A Mountain Musical Eva Eckert, Austria, 2009, 52 minutes
Friday, May 14 | 9:00pm | Vancity Theatre
In Eva Eckert’s stunningly beautiful and frequently hilarious film, the Austrian tradition of yodeling is carried on in the warbling of an increasingly aged population. The myths and toil of an industrial landscape told through the music of miners, coal burners, mountain farmers and factory workers give voice to a truly unique portrait of the Eisenwurzen region and its fascinating inhabitants. They do things differently in Austria, it would appear. A few examples: a group of men and women head out into the woods, chop down a tree, saw it into pieces, and then burst into song. Or a very elderly man sings about being a poacher — “Who sneaks through the forest at night? His gun clamped tightly in his hand?” When interrupted occasionally by his equally ancient wife, he snaps “Shut up!” without missing a beat.
The industrial nature of Eisenwurzen has informed the character of the people who live there. Each job, be it mining or foundry work, gave rise to a particular type of song. “The source of a singer’s pride was actually the work,” explains a former steelworker. But as one elderly woman, who learned songs from the Nazis, croons from her bed, musical stylings arrived in the strangest of fashions. Carrying on the tradition of Stefan Schwietert’s Echoes of Home, A Mountain Musical similarly uncovers the roots of folk music. Intimately tied to patterns of work and home, singing was a means to cope with the daily labour of rural life. Deeply idiosyncratic, if not downright weird in places, and possessing a wonderful quixotic spirit, A Mountain Musical is brimming with drama, colour and a certain type of homely pageantry.
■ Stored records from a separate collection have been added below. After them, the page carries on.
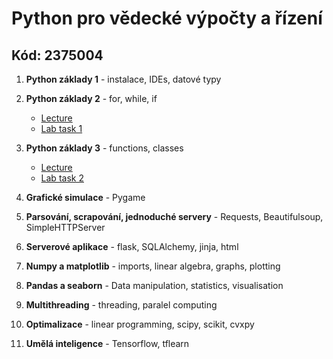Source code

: # Python pro vědecké výpočty a řízení
## Kód: 2375004

1. **Python základy 1** - instalace, IDEs, datové typy

1. **Python základy 2** - for, while, if

   - [Lecture](courses/Basics-program_flow_and_functions.ipynb)
   - [Lab task 1](tasks/CZ_Ceasarova_sifra_sifrovani.ipynb)

1. **Python základy 3** - functions, classes

   - [Lecture](courses/Basics-functions_and_classes.ipynb)
   - [Lab task 2](tasks/CZ_simulace-kamen_nuzky_papir.ipynb)

1. **Grafické simulace** - Pygame

1. **Parsování, scrapování, jednoduché servery** - Requests, Beautifulsoup, SimpleHTTPServer

1. **Serverové aplikace** - flask, SQLAlchemy, jinja, html

1. **Numpy a matplotlib** - imports, linear algebra, graphs, plotting

1. **Pandas a seaborn** - Data manipulation, statistics, visualisation

1. **Multithreading** - threading, paralel computing

1. **Optimalizace** - linear programming, scipy, scikit, cvxpy

1. **Umělá inteligence** - Tensorflow, tflearn

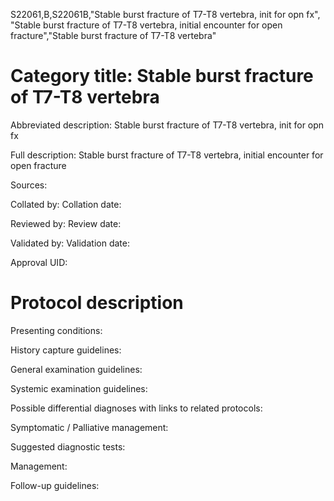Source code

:S22061,B,S22061B,"Stable burst fracture of T7-T8 vertebra, init for opn fx", "Stable burst fracture of T7-T8 vertebra, initial encounter for open fracture","Stable burst fracture of T7-T8 vertebra"
# Category title: Stable burst fracture of T7-T8 vertebra

Abbreviated description: Stable burst fracture of T7-T8 vertebra, init for opn fx

Full description: Stable burst fracture of T7-T8 vertebra, initial encounter for open fracture

Sources:

Collated by:
Collation date:

Reviewed by:
Review date:

Validated by:
Validation date:

Approval UID:

# Protocol description

Presenting conditions:

History capture guidelines:

General examination guidelines:

Systemic examination guidelines:

Possible differential diagnoses with links to related protocols:

Symptomatic / Palliative management:

Suggested diagnostic tests:

Management:

Follow-up guidelines:
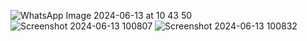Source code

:![WhatsApp Image 2024-06-13 at 10 43 50](https://github.com/daffaraihans24/tech_assignment_SIC_34/assets/171404314/243f8e58-66dd-4a21-a0d0-3f13be9ced83)
![Screenshot 2024-06-13 100807](https://github.com/daffaraihans24/tech_assignment_SIC_34/assets/171404314/734e8037-e73a-4fca-b8ca-da38fbf0f0dd)
![Screenshot 2024-06-13 100832](https://github.com/daffaraihans24/tech_assignment_SIC_34/assets/171404314/1ad9bd0b-4ea5-44d4-95a9-2a0bfd352e0f)
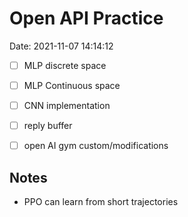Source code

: # Open API Practice 

Date: 2021-11-07 14:14:12

- [ ] MLP discrete space
- [ ] MLP Continuous space
- [ ] CNN implementation
- [ ] reply buffer
- [ ] open AI gym custom/modifications


## Notes

- PPO can learn from short trajectories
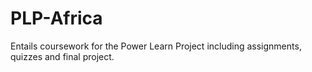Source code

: # PLP-Africa
Entails coursework for the Power Learn Project including assignments, quizzes and final project.
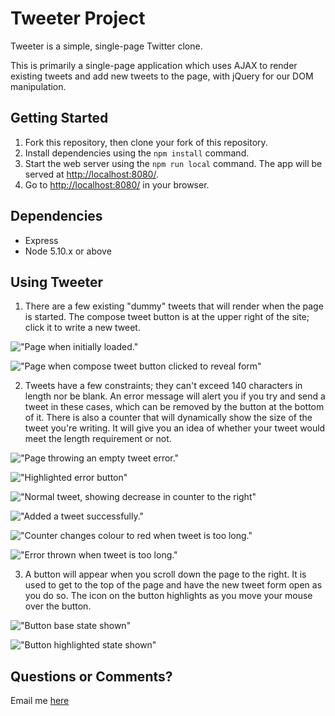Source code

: # Tweeter Project

Tweeter is a simple, single-page Twitter clone.

This is primarily a single-page application which uses AJAX to render existing tweets and add
new tweets to the page, with jQuery for our DOM manipulation.

## Getting Started

1. Fork this repository, then clone your fork of this repository.
2. Install dependencies using the `npm install` command.
3. Start the web server using the `npm run local` command. The app will be served at <http://localhost:8080/>.
4. Go to <http://localhost:8080/> in your browser.

## Dependencies

- Express
- Node 5.10.x or above

## Using Tweeter

1. There are a few existing "dummy" tweets that will render when the page is started. The compose tweet button is at the upper right of the site; click it to write a new tweet.

!["Page when initially loaded."](https://github.com/kevinconvery/tweeter/blob/master/public/docs/initial-site-state.png)

!["Page when compose tweet button clicked to reveal form"](https://github.com/kevinconvery/tweeter/blob/master/public/docs/compose-tweet-shown.png)

2. Tweets have a few constraints; they can't exceed 140 characters in length nor be blank. An error message will alert you if you try and send a tweet in these cases, which can be removed by the button at the bottom of it. There is also a counter that will dynamically show the size of the tweet you're writing. It will give you an idea of whether your tweet would meet the length requirement or not.

!["Page throwing an empty tweet error."](https://github.com/kevinconvery/tweeter/blob/master/public/docs/empty-error-message.png)

!["Highlighted error button"](https://github.com/kevinconvery/tweeter/blob/master/public/docs/empty-error-message-button-highlighted.png)

!["Normal tweet, showing decrease in counter to the right"](https://github.com/kevinconvery/tweeter/blob/master/public/docs/normal-tweet.png)

!["Added a tweet successfully."](https://github.com/kevinconvery/tweeter/blob/master/public/docs/tweet-added.png)

!["Counter changes colour to red when tweet is too long."](https://github.com/kevinconvery/tweeter/blob/master/public/docs/tweet-too-long.png)

!["Error thrown when tweet is too long."](https://github.com/kevinconvery/tweeter/blob/master/public/docs/tweet-error-too-long.png)

3. A button will appear when you scroll down the page to the right. It is used to get to the top of the page and have the new tweet form open as you do so. The icon on the button highlights as you move your mouse over the button.

!["Button base state shown"](https://github.com/kevinconvery/tweeter/blob/master/public/docs/button-visible.png)

!["Button highlighted state shown"](https://github.com/kevinconvery/tweeter/blob/master/public/docs/highlighted-button.png)

## Questions or Comments?

Email me [here](mailto:kevinconvery@gmail.com)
Preceded by: Leavenworth, WA Hannes Lang, Germany, 2008, 29 minutes
A loopy lovely portrait of a town that reinvented itself as a Bavarian alpine village, complete with lederhosen and cuckoo clocks. As carefully and artfully composed as the town itself, Hannes Lang’s short film is a series of long, slow pans that add a certain majestic heft to the proceedings. Set against the beauty of the Cascade Mountains, Leavenworth’s alternate identity has attracted visitors from around the globe.